── EXERCISE DATA

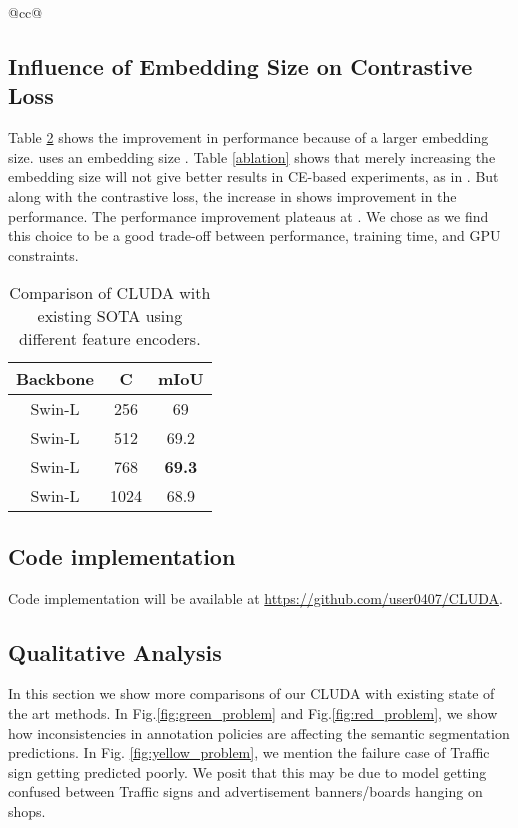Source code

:\documentclass{article}
\begin{document}
\begin{table}[h]
{\begin{tabular}{@{}cc@{}}
\subsection{Influence of Embedding Size on Contrastive Loss} \label{sec:embed_size_sec}
Table \ref{tab:compare_embed} shows the improvement in performance because of a larger embedding size. \cite{hoyer2021daformer, hoyer2022hrda} uses an embedding size . Table \ref{ablation} shows that merely increasing the embedding size will not give better results in CE-based experiments, as in  \cite{hoyer2021daformer}. But along with the contrastive loss, the increase in  shows improvement in the performance. The performance improvement plateaus at . We chose  as we find this choice to be a good trade-off between performance, training time, and GPU constraints.

\begin{table}[]
    \scriptsize
    \centering
    \begin{tabular}{@{}ccc@{}}
            \toprule
            Backbone & C    & mIoU \\ \midrule
            Swin-L\cite{liu2021swin}   & 256  & 69   \\
            Swin-L\cite{liu2021swin}   & 512  & 69.2 \\
            Swin-L\cite{liu2021swin}   & 768  & \textbf{69.3} \\
            Swin-L\cite{liu2021swin}   & 1024 & 68.9 \\ \bottomrule
            \end{tabular}
    \vspace{1em}
    \caption{Comparison of CLUDA with existing SOTA using different feature encoders.}
    \label{tab:compare_embed}
\end{table}

\subsection{Code implementation}\label{sec:code_impl}
Code implementation will be available at \url{https://github.com/user0407/CLUDA}.


\subsection{Qualitative Analysis}\label{qualitative_analysis}
In this section we show more comparisons of our CLUDA with existing state of the art methods. In Fig.\ref{fig:green_problem} and Fig.\ref{fig:red_problem}, we show how inconsistencies in annotation policies are affecting the semantic segmentation predictions. In Fig. \ref{fig:yellow_problem}, we mention the failure case of Traffic sign getting predicted poorly. We posit that this may be due to model getting confused between Traffic signs and advertisement banners/boards hanging on shops.


\end{tabular}}
\end{table}
\end{document}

────

## WORK TASK
Excluding the images, copy all of the material above verbatim.

## REPLY
Source code

:\documentclass{article}
\begin{document}
\begin{table}[h]
{\begin{tabular}{@{}cc@{}}
\subsection{Influence of Embedding Size on Contrastive Loss} \label{sec:embed_size_sec}
Table \ref{tab:compare_embed} shows the improvement in performance because of a larger embedding size. \cite{hoyer2021daformer, hoyer2022hrda} uses an embedding size . Table \ref{ablation} shows that merely increasing the embedding size will not give better results in CE-based experiments, as in  \cite{hoyer2021daformer}. But along with the contrastive loss, the increase in  shows improvement in the performance. The performance improvement plateaus at . We chose  as we find this choice to be a good trade-off between performance, training time, and GPU constraints.

\begin{table}[]
    \scriptsize
    \centering
    \begin{tabular}{@{}ccc@{}}
            \toprule
            Backbone & C    & mIoU \\ \midrule
            Swin-L\cite{liu2021swin}   & 256  & 69   \\
            Swin-L\cite{liu2021swin}   & 512  & 69.2 \\
            Swin-L\cite{liu2021swin}   & 768  & \textbf{69.3} \\
            Swin-L\cite{liu2021swin}   & 1024 & 68.9 \\ \bottomrule
            \end{tabular}
    \vspace{1em}
    \caption{Comparison of CLUDA with existing SOTA using different feature encoders.}
    \label{tab:compare_embed}
\end{table}

\subsection{Code implementation}\label{sec:code_impl}
Code implementation will be available at \url{https://github.com/user0407/CLUDA}.


\subsection{Qualitative Analysis}\label{qualitative_analysis}
In this section we show more comparisons of our CLUDA with existing state of the art methods. In Fig.\ref{fig:green_problem} and Fig.\ref{fig:red_problem}, we show how inconsistencies in annotation policies are affecting the semantic segmentation predictions. In Fig. \ref{fig:yellow_problem}, we mention the failure case of Traffic sign getting predicted poorly. We posit that this may be due to model getting confused between Traffic signs and advertisement banners/boards hanging on shops.


\end{tabular}}
\end{table}
\end{document}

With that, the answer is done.